=== DATA SHOWN ===

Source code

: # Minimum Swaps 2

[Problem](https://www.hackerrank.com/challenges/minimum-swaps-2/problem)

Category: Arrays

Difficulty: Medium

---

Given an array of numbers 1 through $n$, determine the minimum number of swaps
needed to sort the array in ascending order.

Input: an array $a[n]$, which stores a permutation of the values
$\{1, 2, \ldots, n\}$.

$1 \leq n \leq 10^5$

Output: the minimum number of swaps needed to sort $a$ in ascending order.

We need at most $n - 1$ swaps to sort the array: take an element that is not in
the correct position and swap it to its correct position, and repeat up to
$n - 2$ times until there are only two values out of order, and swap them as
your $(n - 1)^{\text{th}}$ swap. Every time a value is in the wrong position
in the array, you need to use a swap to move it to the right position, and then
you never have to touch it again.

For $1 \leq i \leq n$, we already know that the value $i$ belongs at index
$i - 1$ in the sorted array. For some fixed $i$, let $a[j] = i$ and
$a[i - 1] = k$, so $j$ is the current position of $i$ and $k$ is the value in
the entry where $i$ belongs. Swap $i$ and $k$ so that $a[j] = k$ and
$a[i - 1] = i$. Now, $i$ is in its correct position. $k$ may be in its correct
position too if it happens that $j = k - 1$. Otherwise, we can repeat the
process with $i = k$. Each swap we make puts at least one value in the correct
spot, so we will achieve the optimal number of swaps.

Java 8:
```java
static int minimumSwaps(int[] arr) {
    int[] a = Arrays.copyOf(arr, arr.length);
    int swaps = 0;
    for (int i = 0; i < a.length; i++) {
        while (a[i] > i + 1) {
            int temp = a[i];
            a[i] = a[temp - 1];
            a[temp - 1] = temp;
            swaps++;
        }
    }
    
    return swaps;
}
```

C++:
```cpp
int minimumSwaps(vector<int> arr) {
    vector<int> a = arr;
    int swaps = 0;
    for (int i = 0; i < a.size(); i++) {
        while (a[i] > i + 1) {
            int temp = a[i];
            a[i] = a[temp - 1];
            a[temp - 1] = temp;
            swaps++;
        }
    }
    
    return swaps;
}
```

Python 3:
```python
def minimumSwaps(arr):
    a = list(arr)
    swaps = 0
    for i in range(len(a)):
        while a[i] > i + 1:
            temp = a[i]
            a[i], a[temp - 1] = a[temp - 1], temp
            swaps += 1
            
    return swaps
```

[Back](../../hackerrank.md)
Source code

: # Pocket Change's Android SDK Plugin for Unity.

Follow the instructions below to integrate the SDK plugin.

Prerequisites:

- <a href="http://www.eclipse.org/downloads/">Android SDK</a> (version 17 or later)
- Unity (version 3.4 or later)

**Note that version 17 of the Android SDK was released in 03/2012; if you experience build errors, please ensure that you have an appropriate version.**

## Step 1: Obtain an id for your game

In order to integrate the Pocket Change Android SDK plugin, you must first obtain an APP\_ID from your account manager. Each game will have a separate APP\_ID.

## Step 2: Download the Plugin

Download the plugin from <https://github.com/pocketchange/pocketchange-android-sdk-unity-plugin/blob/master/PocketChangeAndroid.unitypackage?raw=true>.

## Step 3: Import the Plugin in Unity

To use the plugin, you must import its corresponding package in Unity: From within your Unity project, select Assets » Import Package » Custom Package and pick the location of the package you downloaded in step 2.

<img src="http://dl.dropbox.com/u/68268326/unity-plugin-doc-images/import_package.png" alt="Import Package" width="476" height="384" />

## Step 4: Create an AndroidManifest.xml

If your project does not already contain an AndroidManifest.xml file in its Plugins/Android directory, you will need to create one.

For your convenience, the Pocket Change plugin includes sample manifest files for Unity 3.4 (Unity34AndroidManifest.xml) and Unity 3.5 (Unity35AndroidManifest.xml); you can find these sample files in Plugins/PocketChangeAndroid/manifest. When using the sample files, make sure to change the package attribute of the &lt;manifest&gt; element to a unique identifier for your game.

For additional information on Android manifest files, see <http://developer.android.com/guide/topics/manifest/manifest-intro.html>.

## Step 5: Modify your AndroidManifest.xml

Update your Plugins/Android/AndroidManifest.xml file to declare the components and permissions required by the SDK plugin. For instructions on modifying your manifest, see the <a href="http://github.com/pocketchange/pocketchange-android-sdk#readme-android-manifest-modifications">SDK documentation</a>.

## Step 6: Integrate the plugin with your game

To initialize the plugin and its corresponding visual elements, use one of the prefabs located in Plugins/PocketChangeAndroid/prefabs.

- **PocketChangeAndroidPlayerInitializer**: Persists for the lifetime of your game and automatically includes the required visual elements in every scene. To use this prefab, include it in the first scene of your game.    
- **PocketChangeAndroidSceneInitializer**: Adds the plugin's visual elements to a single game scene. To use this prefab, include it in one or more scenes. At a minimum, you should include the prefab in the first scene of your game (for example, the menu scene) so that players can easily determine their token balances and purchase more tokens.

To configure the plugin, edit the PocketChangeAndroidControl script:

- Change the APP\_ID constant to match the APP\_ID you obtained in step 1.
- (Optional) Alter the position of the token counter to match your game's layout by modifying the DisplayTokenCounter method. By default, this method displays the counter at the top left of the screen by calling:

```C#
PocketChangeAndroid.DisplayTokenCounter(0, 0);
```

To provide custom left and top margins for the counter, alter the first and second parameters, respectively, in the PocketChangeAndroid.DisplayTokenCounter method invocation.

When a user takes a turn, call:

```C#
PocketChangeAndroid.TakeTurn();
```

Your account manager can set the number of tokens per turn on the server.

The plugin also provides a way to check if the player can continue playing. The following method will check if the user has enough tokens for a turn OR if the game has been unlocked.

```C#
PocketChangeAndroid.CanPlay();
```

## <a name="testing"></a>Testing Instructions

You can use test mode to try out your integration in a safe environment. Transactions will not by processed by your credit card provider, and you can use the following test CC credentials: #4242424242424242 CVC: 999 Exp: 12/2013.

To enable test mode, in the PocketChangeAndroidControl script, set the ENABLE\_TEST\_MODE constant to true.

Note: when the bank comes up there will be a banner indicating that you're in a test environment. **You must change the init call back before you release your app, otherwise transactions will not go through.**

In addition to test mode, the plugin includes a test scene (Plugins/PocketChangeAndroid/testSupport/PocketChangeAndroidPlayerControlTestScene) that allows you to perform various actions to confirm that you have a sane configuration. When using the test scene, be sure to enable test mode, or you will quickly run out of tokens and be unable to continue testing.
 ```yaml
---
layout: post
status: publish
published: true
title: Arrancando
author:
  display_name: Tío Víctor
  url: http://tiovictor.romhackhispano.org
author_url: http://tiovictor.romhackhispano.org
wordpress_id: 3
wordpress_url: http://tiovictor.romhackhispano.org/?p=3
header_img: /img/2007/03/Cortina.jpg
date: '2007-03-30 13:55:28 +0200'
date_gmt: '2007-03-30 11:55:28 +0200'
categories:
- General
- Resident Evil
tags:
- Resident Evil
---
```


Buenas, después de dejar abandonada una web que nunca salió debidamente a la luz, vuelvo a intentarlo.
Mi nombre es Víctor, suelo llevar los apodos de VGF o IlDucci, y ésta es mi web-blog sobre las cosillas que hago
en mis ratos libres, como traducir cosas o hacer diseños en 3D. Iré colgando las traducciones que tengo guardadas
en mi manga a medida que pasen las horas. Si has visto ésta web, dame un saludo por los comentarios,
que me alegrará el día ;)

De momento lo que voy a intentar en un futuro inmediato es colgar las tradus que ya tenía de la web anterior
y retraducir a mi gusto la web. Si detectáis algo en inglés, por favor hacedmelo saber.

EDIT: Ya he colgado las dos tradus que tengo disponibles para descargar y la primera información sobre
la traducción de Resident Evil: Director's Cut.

===

● WHAT IS NEEDED:
Working through the records above, establish how many lines contain the string "tradus", and reply with the number by itself.

● EXERCISE RESULT:
2